Instructions for the task:
Please copy the lines below exactly, from the first one through the line showing "[Code Available on".

Data for analysis:

•••••

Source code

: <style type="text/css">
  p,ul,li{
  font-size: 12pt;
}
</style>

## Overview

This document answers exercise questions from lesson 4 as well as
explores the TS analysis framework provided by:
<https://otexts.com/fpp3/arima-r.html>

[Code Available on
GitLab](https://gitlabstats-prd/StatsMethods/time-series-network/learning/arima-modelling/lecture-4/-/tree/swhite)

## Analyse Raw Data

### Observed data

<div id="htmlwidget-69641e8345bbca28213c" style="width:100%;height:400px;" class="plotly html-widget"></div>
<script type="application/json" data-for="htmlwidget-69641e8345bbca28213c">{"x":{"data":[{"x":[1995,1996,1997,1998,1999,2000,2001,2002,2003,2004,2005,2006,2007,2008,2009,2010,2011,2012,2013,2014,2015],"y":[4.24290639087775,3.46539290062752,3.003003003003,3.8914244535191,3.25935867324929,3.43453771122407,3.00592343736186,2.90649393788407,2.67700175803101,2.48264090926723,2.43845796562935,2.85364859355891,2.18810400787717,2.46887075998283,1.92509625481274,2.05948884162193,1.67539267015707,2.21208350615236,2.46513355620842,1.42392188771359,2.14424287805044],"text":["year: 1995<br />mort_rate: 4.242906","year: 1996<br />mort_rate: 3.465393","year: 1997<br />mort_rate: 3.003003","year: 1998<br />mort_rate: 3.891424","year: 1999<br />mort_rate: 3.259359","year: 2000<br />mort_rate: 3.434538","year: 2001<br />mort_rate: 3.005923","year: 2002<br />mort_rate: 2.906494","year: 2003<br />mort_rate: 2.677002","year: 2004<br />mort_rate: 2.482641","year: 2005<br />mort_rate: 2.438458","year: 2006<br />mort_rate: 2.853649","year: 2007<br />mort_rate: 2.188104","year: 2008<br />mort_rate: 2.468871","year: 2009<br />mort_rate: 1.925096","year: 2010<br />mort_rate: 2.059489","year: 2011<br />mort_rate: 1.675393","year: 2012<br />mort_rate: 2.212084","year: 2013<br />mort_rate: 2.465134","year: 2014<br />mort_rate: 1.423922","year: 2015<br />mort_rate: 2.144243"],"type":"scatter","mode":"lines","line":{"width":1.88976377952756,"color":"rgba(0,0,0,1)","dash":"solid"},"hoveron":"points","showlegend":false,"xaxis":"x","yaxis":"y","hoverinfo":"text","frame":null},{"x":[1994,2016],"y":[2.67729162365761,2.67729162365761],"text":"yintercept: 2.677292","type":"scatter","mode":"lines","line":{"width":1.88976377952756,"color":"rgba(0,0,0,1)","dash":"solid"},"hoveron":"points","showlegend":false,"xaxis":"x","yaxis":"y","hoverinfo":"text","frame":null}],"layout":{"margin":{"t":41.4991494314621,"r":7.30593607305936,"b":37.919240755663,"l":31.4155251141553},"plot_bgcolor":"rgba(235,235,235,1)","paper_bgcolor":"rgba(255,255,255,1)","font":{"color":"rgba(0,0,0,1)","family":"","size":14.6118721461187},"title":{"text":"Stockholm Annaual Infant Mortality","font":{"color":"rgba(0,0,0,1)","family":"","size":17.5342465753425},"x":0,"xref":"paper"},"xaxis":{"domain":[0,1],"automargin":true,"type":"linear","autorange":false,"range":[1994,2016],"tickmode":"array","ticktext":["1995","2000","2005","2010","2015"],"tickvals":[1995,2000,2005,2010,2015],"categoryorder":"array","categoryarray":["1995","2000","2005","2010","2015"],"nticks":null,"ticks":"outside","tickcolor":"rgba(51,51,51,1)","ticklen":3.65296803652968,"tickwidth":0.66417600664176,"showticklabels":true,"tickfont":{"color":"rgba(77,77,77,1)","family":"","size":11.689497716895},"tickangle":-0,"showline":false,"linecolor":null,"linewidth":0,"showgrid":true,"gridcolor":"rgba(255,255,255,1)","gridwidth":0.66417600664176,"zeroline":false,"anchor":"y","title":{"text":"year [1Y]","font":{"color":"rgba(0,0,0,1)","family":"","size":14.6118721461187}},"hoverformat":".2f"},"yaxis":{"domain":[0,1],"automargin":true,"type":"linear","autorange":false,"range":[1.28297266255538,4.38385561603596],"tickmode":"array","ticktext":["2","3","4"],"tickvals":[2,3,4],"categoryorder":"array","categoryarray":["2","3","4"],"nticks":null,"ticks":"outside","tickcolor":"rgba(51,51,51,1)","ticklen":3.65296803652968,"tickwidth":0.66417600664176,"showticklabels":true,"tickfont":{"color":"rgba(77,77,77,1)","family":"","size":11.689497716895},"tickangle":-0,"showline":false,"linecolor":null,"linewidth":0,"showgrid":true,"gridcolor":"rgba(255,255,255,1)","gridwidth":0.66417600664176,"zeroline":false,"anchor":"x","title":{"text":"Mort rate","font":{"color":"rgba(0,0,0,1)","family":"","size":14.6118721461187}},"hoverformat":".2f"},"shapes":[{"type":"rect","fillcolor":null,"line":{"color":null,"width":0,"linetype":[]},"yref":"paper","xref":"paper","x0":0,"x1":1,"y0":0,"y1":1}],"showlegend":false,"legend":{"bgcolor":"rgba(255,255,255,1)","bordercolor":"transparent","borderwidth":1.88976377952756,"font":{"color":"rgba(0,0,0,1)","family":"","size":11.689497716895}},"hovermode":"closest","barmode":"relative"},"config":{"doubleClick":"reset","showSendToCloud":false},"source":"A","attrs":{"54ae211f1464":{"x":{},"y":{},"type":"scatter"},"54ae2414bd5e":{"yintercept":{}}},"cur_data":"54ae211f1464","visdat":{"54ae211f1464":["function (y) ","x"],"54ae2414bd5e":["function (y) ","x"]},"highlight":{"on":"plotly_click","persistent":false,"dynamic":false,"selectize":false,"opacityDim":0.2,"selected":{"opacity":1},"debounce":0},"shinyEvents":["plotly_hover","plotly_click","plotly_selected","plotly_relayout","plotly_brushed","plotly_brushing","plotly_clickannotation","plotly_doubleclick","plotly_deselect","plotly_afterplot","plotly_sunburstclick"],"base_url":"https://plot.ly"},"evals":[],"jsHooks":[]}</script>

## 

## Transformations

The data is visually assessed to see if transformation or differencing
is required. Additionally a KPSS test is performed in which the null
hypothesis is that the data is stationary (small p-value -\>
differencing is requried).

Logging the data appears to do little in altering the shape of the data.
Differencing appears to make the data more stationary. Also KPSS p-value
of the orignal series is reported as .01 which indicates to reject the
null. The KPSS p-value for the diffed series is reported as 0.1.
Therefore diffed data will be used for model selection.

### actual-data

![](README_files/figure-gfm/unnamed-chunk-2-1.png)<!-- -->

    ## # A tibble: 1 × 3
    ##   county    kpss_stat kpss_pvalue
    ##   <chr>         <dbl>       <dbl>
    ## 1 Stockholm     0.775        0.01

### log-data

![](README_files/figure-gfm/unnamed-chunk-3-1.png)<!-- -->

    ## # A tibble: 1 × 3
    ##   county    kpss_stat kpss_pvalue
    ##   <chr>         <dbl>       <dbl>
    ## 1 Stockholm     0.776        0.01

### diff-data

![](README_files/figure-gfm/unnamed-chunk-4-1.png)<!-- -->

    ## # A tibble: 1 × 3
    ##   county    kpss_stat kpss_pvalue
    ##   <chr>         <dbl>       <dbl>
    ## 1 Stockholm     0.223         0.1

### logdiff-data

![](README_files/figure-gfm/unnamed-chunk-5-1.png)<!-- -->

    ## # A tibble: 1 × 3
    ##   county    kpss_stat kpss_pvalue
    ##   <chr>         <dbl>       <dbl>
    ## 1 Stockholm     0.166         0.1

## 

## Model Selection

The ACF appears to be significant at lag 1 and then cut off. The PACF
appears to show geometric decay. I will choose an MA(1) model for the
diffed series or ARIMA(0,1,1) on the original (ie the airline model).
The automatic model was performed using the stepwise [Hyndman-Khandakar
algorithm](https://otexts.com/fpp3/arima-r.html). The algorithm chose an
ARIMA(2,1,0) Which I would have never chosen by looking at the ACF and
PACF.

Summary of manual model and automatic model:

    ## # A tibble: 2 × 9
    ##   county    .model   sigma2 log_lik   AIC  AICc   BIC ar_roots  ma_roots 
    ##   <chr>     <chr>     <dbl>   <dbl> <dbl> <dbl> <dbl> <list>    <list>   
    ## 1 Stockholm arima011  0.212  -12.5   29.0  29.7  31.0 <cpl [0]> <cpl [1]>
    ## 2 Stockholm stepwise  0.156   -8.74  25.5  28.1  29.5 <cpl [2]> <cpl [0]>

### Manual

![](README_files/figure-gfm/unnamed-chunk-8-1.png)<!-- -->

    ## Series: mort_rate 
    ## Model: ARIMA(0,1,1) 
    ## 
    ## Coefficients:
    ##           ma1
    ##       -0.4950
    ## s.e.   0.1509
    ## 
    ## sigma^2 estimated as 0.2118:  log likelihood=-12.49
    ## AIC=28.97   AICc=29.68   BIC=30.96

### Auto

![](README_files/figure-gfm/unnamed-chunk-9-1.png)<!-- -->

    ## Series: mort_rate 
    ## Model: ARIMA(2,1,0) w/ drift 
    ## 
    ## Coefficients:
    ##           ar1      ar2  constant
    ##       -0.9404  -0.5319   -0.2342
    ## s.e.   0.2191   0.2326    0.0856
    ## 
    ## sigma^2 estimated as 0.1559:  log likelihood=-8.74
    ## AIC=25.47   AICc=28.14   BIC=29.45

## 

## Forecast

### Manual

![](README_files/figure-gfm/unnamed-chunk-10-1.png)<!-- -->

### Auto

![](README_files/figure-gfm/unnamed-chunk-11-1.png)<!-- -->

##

•••••

Output of the task:
Source code

: <style type="text/css">
  p,ul,li{
  font-size: 12pt;
}
</style>

## Overview

This document answers exercise questions from lesson 4 as well as
explores the TS analysis framework provided by:
<https://otexts.com/fpp3/arima-r.html>

[Code Available on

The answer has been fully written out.